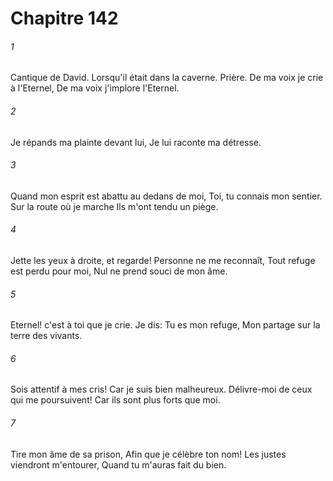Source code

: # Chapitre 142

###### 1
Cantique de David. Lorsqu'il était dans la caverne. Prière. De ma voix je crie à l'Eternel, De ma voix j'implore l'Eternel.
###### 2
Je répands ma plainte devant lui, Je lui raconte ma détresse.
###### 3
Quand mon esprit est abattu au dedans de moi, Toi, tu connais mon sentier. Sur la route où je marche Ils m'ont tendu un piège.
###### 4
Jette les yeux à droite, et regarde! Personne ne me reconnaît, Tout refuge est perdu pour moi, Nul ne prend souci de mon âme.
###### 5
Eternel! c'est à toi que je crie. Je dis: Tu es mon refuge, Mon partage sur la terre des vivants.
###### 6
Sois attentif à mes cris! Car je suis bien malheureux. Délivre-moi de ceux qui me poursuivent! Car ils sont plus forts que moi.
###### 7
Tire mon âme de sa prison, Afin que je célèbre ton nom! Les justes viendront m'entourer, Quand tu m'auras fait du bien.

============

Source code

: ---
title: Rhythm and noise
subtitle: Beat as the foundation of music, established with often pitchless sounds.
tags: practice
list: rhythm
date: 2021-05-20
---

============

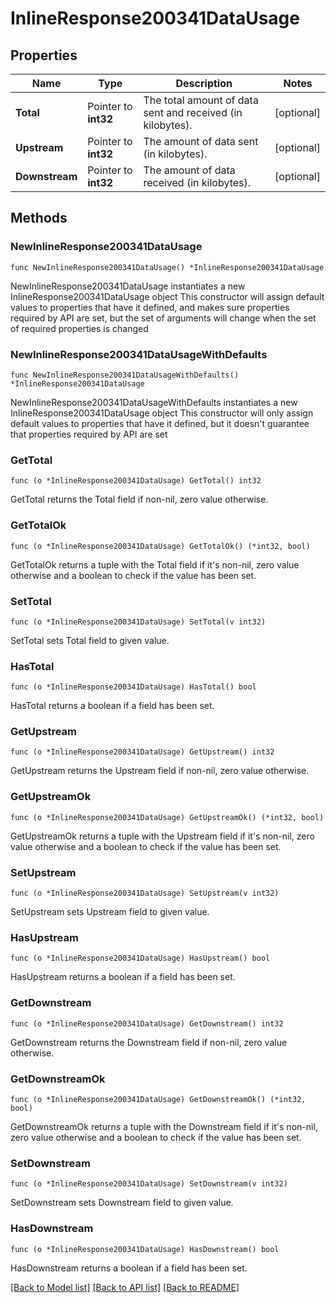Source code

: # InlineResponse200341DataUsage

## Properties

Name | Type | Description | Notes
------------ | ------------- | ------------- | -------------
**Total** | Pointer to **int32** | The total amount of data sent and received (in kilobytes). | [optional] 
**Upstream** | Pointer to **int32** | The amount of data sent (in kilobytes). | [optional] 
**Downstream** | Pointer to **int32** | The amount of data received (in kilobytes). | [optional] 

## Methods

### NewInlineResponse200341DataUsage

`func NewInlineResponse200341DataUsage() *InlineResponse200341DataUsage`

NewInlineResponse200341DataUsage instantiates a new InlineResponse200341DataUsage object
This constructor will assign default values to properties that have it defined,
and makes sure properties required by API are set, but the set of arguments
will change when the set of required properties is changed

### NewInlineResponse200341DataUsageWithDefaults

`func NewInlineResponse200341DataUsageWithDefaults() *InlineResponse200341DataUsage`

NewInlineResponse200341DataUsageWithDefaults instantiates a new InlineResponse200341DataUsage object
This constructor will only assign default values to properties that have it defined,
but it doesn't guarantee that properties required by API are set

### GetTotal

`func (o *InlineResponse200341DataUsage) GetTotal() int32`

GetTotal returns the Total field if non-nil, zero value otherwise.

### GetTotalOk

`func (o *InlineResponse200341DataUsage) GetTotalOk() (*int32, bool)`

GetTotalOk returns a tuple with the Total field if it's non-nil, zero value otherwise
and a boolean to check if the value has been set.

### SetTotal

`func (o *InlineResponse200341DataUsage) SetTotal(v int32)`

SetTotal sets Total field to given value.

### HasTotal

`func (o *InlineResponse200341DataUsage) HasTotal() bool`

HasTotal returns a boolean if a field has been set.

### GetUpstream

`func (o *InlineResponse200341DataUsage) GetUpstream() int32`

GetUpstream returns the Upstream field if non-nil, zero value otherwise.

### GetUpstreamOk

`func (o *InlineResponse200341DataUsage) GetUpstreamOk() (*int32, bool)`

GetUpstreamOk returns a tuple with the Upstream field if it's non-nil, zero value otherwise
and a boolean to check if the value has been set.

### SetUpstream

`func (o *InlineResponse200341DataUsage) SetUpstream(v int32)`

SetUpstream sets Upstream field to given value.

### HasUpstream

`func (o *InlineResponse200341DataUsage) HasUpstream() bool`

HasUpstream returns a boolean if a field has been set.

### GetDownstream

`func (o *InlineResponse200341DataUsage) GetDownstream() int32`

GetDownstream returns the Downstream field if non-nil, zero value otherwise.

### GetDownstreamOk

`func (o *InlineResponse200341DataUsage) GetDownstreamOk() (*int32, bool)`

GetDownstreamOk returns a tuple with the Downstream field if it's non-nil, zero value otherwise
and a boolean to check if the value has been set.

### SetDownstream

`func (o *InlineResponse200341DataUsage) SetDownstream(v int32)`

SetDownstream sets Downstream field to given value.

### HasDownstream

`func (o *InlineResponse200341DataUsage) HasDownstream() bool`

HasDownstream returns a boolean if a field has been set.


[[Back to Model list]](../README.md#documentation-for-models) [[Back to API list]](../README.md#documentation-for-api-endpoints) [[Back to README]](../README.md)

============

● **Problem statement**:
In the records above, find every line containing the word "have" and show it.

● **Your response**:
This constructor will assign default values to properties that have it defined,
This constructor will only assign default values to properties that have it defined,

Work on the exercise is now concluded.